== Segment start ==

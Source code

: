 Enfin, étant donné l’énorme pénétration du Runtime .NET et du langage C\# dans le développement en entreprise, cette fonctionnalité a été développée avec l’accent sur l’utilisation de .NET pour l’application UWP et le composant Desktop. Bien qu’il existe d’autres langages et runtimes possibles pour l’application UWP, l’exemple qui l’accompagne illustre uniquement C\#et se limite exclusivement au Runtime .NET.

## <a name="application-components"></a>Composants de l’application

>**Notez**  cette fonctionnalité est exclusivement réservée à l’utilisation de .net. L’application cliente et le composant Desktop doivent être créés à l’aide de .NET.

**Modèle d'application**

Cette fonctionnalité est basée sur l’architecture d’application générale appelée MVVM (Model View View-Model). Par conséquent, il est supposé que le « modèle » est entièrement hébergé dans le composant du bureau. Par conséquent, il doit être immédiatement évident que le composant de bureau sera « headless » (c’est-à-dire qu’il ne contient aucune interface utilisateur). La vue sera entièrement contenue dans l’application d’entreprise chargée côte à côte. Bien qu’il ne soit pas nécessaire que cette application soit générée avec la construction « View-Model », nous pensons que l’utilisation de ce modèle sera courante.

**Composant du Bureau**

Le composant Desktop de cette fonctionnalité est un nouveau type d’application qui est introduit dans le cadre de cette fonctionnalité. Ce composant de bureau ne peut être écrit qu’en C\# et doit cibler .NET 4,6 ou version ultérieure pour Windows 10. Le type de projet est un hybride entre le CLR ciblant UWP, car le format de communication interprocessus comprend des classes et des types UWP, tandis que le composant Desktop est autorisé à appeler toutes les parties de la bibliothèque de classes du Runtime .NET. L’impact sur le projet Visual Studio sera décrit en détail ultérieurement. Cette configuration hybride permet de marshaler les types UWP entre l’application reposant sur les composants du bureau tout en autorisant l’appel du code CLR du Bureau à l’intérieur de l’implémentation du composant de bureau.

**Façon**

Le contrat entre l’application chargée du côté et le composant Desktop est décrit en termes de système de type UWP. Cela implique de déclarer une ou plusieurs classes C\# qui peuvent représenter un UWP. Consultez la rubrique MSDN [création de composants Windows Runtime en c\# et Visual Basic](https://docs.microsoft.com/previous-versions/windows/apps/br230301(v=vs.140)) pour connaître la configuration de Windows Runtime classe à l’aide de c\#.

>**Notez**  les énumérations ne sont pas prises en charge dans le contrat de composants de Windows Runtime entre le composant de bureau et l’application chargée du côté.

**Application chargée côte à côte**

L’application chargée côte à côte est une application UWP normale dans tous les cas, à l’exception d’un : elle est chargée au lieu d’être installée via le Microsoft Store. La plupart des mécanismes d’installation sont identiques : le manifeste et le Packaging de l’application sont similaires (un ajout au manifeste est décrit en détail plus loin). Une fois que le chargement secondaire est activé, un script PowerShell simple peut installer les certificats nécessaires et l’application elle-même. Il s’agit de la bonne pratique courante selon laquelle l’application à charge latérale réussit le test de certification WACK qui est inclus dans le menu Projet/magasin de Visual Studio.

== Segment end ==

[Exercise]
Give the number, and nothing else, of lines in the listing above that include the word "exclusivement".

[The answer]
2